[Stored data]

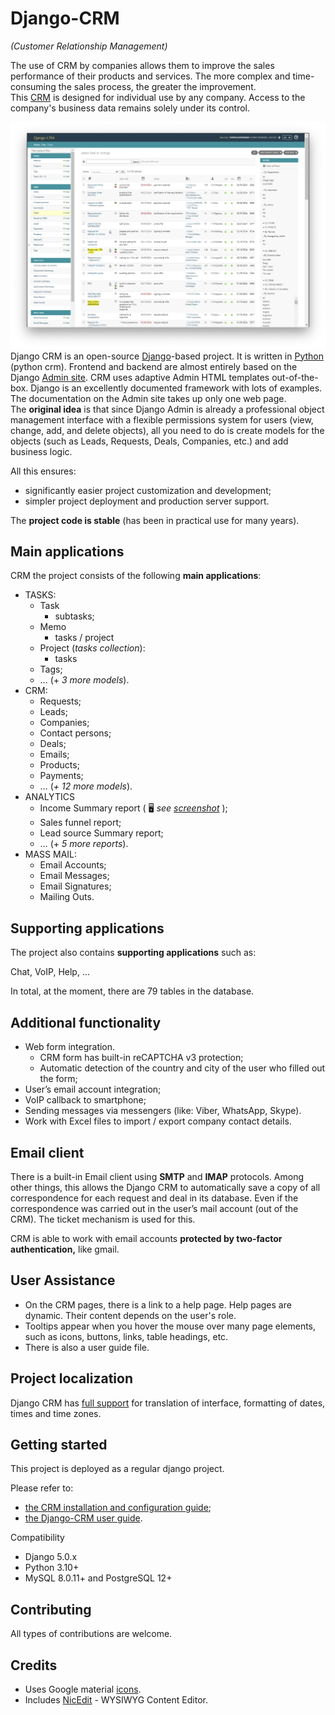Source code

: ﻿# Django-CRM

*(Customer Relationship Management)*

The use of CRM by companies allows them to improve the sales performance of their products and services.  The more complex and time-consuming the sales process, the greater the improvement.  
This [CRM](https://github.com/DjangoCRM/django-crm) is designed for individual use by any company. Access to the company's business data remains solely under its control.


![](docs/pics/deals_screenshot.png)
Django CRM is an open-source [Django](https://www.djangoproject.com/start/overview/)-based project. It is written in [Python](https://www.python.org) (python crm).
Frontend and backend are almost entirely based on the Django [Admin site](https://docs.djangoproject.com/en/dev/ref/contrib/admin/).
CRM uses adaptive Admin HTML templates out-of-the-box.
Django is an excellently documented framework with lots of examples.
The documentation on the Admin site takes up only one web page.  
The **original idea** is that since Django Admin is already a professional object management interface with a flexible permissions system for users (view, change, add, and delete objects), all you need to do is create models for the objects (such as Leads, Requests, Deals, Companies, etc.) and add business logic.      

All this ensures:
- significantly easier project customization and development;
- simpler project deployment and production server support.

The **project code is stable** (has been in practical use for many years).

## Main applications
CRM the project consists of the following **main applications**:

- TASKS:
  - Task
    - subtasks;
  - Memo
    - tasks / project
  - Project (*tasks collection*):
    - tasks
  - Tags;
  - … (+ *3 more models*).
- CRM:
  - Requests;
  - Leads;
  - Companies;
  - Contact persons;
  - Deals;
  - Emails;
  - Products;
  - Payments;
  - … (*+ 12 more models*).
- ANALYTICS
  - Income Summary report ( :desktop_computer: *see [screenshot](docs/pics/income_summary_screenshot.png)* );
  - Sales funnel report;
  - Lead source Summary report;
  - … (+ *5 more reports*).
- MASS MAIL:
  - Email Accounts;
  - Email Messages;
  - Email Signatures;
  - Mailing Outs.

## Supporting applications
The project also contains **supporting applications** such as:

Chat, VoIP, Help, …

In total, at the moment, there are 79 tables in the database.

## Additional functionality
- Web form integration.
  - CRM form has built-in reCAPTCHA v3 protection;
  - Automatic detection of the country and city of the user who filled out the form;
- User’s email account integration;
- VoIP callback to smartphone;
- Sending messages via messengers (like: Viber, WhatsApp, Skype).
- Work with Excel files to import / export company contact details.

## Email client
There is a built-in Email client using **SMTP** and **IMAP** protocols.
Among other things, this allows the Django CRM to automatically save a copy of all correspondence for each request and deal in its database. Even if the correspondence was carried out in the user’s mail account (out of the CRM). The ticket mechanism is used for this.

CRM is able to work with email accounts **protected by two-factor authentication,** like gmail.

## User Assistance
- On the CRM pages, there is a link to a help page.
  Help pages are dynamic. Their content depends on the user's role.
- Tooltips appear when you hover the mouse over many page elements, such as icons, buttons, links, table headings, etc.
- There is also a user guide file.

## Project localization

Django CRM has [full support](https://docs.djangoproject.com/en/dev/topics/i18n/) for translation of interface, formatting of dates, times and time zones.

## Getting started

This project is deployed as a regular django project.

Please refer to:
- [the CRM installation and configuration guide](docs/installation_and_configuration_guide.md);
- [the Django-CRM user guide](docs/django-crm_user_guide.md).

Compatibility  
- Django 5.0.x
- Python 3.10+
- MySQL 8.0.11+ and PostgreSQL 12+

## Contributing
All types of contributions are welcome.

## Credits

- Uses Google material [icons](https://fonts.google.com/icons).
- Includes [NicEdit](https://nicedit.com) - WYSIWYG Content Editor.

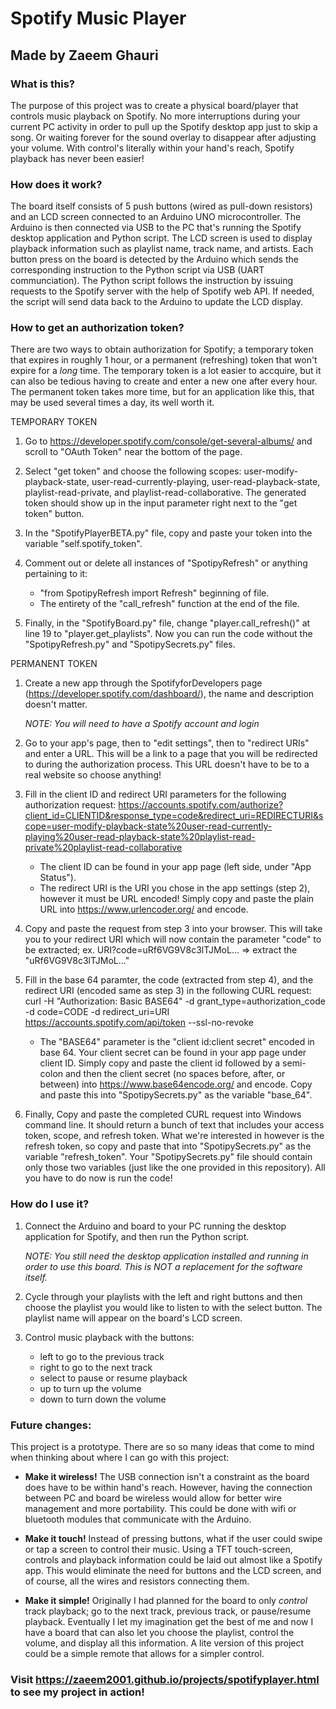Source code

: # Spotify Music Player
## Made by Zaeem Ghauri

### What is this?

The purpose of this project was to create a physical board/player that controls music playback on Spotify. No more interruptions during your current PC activity in order to pull up
the Spotify desktop app just to skip a song. Or waiting forever for the sound overlay to disappear after adjusting your volume. With control's literally within your hand's reach,
Spotify playback has never been easier!

### How does it work?

The board itself consists of 5 push buttons (wired as pull-down resistors) and an LCD screen connected to an Arduino UNO microcontroller. The Arduino is then connected via USB to
the PC that's running the Spotify desktop application and Python script. The LCD screen is used to display playback information such as playlist name, track name, and artists. 
Each button press on the board is detected by the Arduino which sends the corresponding instruction to the Python script via USB (UART communciation). The Python script follows
the instruction by issuing requests to the Spotify server with the help of Spotify web API. If needed, the script will send data back to the Arduino to update the LCD display.

### How to get an authorization token?

There are two ways to obtain authorization for Spotify; a temporary token that expires in roughly 1 hour, or a permanent (refreshing) token that won't expire for a *long* time.
The temporary token is a lot easier to accquire, but it can also be tedious having to create and enter a new one after every hour. The permanent token takes more time, but for an application like this, that may be used several times a day, its well worth it.

TEMPORARY TOKEN
1. Go to https://developer.spotify.com/console/get-several-albums/ and scroll to "OAuth Token" near the bottom of the page.

2. Select "get token" and choose the following scopes: user-modify-playback-state, user-read-currently-playing, user-read-playback-state, playlist-read-private, and playlist-read-collaborative. The generated token should show up in the input parameter right next to the "get token" button.

3. In the "SpotifyPlayerBETA.py" file, copy and paste your token into the variable "self.spotify_token".

4. Comment out or delete all instances of "SpotipyRefresh" or anything pertaining to it:
   - "from SpotipyRefresh import Refresh" beginning of file.
   - The entirety of the "call_refresh" function at the end of the file.

5. Finally, in the "SpotifyBoard.py" file, change "player.call_refresh()" at line 19 to "player.get_playlists". Now you can run the code without the "SpotipyRefresh.py" and "SpotipySecrets.py" files.
   
PERMANENT TOKEN
1. Create a new app through the SpotifyforDevelopers page (https://developer.spotify.com/dashboard/), the name and description doesn't matter.
   
   *NOTE: You will need to have a Spotify account and login*

2. Go to your app's page, then to "edit settings", then to "redirect URIs" and enter a URL. This will be a link to a page that you will be redirected to during the authorization process. This URL doesn't have to be to a real website so choose anything!

3. Fill in the client ID and redirect URI parameters for the following authorization request: 
https://accounts.spotify.com/authorize?client_id=CLIENTID&response_type=code&redirect_uri=REDIRECTURI&scope=user-modify-playback-state%20user-read-currently-playing%20user-read-playback-state%20playlist-read-private%20playlist-read-collaborative

   - The client ID can be found in your app page (left side, under "App Status").
   - The redirect URI is the URI you chose in the app settings (step 2), however it must be URL encoded! Simply copy and paste the plain URL into https://www.urlencoder.org/ and encode.

4. Copy and paste the request from step 3 into your browser. This will take you to your redirect URI which will now contain the parameter "code" to be extracted; 
   ex. URI?code=uRf6VG9V8c3lTJMoL...    => extract the "uRf6VG9V8c3lTJMoL..."

5. Fill in the base 64 paramter, the code (extracted from step 4), and the redirect URI (encoded same as step 3) in the following CURL request:
curl -H "Authorization: Basic BASE64" -d grant_type=authorization_code -d code=CODE -d redirect_uri=URI https://accounts.spotify.com/api/token --ssl-no-revoke

   - The "BASE64" parameter is the "client id:client secret" encoded in base 64. Your client secret can be found in your app page under client ID. Simply copy and paste the client id followed by a semi-colon and then the client secret (no spaces before, after, or between) into https://www.base64encode.org/ and encode. Copy and paste this into "SpotipySecrets.py" as the variable "base_64".

6. Finally, Copy and paste the completed CURL request into Windows command line. It should return a bunch of text that includes your access token, scope, and refresh token. What we're interested in however is the refresh token, so copy and paste that into "SpotipySecrets.py" as the variable "refresh_token". Your "SpotipySecrets.py" file should contain only those two variables (just like the one provided in this repository). All you have to do now is run the code!
 
### How do I use it?

1. Connect the Arduino and board to your PC running the desktop application for Spotify, and then run the Python script.
   
   *NOTE: You still need the desktop application installed and running in order to use this board. This is NOT a replacement for the software itself.*
   
2. Cycle through your playlists with the left and right buttons and then choose the playlist you would like to listen to with the select button. The playlist name will 
   appear on the board's LCD screen.
   
3. Control music playback with the buttons:
   - left to go to the previous track
   - right to go to the next track
   - select to pause or resume playback
   - up to turn up the volume
   - down to turn down the volume 

### Future changes:

This project is a prototype. There are so so many ideas that come to mind when thinking about where I can go with this project:

- **Make it wireless!** The USB connection isn't a constraint as the board does have to be within hand's reach. However, having the connection between PC and board be wireless
  would allow for better wire management and more portability. This could be done with wifi or bluetooth modules that communicate with the Arduino.
  
- **Make it touch!** Instead of pressing buttons, what if the user could swipe or tap a screen to control their music. Using a TFT touch-screen, controls and playback information could
  be laid out almost like a Spotify app. This would eliminate the need for buttons and the LCD screen, and of course, all the wires and resistors connecting them.
  
- **Make it simple!** Originally I had planned for the board to only *control* track playback; go to the next track, previous track, or pause/resume playback. Eventually I let my
  imagination get the best of me and now I have a board that can also let you choose the playlist, control the volume, and display all this information. A lite version of this 
  project could be a simple remote that allows for a simpler control.
  
### Visit https://zaeem2001.github.io/projects/spotifyplayer.html to see my project in action!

How to complete this task: Above are some records; copy exactly the lines from the one with "The documentation on" through the one with "- simpler project", both included, and no others.

Answer to this problem:
The documentation on the Admin site takes up only one web page.  
The **original idea** is that since Django Admin is already a professional object management interface with a flexible permissions system for users (view, change, add, and delete objects), all you need to do is create models for the objects (such as Leads, Requests, Deals, Companies, etc.) and add business logic.      

All this ensures:
- significantly easier project customization and development;
- simpler project deployment and production server support.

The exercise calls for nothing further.